In 2017 Under Vargas's presidency, BOD reached an agreement with American Express to expand its point-of-sale network, providing over 45,000 new commercial outlets for American Express cardholders in Venezuela.

In 2014, Vargas and BOD partnered with American Express to provide a new credit product for microentrepreneurs. Microentrepreneurs provide for 15 percent of the Venezuelan economy.

Vargas and BOD's goal was to expand the American Express card to 300,000 cardholders with access to 46,000 businesses by 2013. The card would offer a 4-year rotating term financing option.

===National and International financial leadership===

In 2006 Vargas was the president of the Latin American Federation of Banks (FELABAN) in 2006, occupying the maximum representative role for the banking sector in Latin America.

In 2010, overall profitability on bank assets in Venezuela fell to 9.7 percent from 20.5 percent in 2009. Venezuelan bankers were concerned that the Venezuelan Central Bank had not changed commission tariffs in over five years. Vargas was the leader of the National Bank Board and led discussions with the Superintendencia de Bancos. Vargas proposed that the Central Bank create new requirements for giving loans to strategic sectors as opposed to the then-current law requiring compulsory loan portfolios.

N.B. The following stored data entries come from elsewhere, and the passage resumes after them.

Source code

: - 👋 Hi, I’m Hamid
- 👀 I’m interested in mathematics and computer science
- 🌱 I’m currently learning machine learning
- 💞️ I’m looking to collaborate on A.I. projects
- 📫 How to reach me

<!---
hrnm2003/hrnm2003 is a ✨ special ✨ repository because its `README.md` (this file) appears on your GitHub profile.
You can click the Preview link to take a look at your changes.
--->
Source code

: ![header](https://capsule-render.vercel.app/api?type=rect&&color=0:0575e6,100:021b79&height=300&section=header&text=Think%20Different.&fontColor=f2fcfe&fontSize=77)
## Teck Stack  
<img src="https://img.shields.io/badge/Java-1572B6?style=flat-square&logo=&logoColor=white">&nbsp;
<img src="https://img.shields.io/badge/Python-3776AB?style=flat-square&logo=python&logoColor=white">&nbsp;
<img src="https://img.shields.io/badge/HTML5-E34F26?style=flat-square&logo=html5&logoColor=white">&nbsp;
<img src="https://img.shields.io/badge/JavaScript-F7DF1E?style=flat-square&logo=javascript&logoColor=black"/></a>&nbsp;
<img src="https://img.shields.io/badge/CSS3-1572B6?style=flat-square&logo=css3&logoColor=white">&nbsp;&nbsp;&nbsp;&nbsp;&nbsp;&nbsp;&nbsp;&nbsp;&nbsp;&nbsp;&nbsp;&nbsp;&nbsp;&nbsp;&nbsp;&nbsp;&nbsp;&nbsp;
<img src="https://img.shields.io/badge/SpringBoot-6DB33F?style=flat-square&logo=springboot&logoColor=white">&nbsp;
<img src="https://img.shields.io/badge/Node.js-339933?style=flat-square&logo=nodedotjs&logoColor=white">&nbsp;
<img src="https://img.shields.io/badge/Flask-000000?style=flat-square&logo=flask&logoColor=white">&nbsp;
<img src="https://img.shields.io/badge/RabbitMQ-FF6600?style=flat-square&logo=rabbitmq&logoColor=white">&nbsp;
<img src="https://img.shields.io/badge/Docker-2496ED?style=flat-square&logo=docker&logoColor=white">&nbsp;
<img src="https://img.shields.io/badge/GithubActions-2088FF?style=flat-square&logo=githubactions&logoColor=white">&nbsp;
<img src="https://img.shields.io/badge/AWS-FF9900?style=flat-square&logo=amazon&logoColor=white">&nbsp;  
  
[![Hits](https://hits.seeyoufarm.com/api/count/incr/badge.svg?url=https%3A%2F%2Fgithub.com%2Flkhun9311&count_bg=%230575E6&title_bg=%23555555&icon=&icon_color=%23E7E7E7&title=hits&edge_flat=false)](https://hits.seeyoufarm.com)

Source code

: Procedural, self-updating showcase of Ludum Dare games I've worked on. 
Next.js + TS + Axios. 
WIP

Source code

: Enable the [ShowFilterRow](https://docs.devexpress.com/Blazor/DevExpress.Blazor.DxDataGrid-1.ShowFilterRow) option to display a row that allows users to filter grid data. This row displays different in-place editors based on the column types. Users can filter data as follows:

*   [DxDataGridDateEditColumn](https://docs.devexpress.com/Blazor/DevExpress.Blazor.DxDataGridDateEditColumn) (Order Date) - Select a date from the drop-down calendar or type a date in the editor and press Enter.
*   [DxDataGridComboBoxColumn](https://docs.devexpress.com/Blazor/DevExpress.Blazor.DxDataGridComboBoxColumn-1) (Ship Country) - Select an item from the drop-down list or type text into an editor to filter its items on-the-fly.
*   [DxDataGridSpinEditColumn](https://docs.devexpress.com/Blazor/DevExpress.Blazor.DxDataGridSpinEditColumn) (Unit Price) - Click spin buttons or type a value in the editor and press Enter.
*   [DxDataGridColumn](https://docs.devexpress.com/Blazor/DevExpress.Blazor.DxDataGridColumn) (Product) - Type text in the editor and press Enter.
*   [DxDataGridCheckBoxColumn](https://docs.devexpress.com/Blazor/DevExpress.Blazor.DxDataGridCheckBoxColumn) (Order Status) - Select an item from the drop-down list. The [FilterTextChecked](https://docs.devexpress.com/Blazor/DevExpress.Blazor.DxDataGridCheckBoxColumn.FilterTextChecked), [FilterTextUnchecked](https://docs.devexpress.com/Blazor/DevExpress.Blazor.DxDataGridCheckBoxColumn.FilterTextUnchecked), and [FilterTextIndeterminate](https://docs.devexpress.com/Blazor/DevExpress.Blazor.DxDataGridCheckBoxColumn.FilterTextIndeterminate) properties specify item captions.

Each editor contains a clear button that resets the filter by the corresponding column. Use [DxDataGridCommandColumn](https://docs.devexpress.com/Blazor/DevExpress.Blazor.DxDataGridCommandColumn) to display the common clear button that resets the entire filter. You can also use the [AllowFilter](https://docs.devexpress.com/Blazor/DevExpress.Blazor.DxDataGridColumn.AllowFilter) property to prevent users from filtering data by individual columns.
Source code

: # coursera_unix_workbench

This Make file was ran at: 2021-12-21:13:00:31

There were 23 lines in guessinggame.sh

=== Relations with Bolivarian government ===

Critics have alleged Vargas made background deals with the Chávez government, which Vargas has denied.

==BOD Financial Group==
Vargas owns BOD Financial Group (Spanish: Grupo Financiero BOD), an umbrella company that owns Vargas's businesses. BOD Financial owns companies in three major market sectors: banking, capital markets, and insurance.

==Philanthropy and civic activities==
In 2011, Vargas launched the Entrepreneur Program, a non-profit organization that helps people start small businesses. The program targets entrepreneurs who are not able to get funding from traditional banking sources. In its first phase in July 2011, the program selected and trained 100 entrepreneurs. The program provides funding for cultural and educational initiatives targeted at disadvantaged communities. Since 2002, the program has invested $20 million in these initiatives. For example, the program funded the National Youth Orchestra of Chacao, which is conducted by the famous maestro José Antonio Abreu.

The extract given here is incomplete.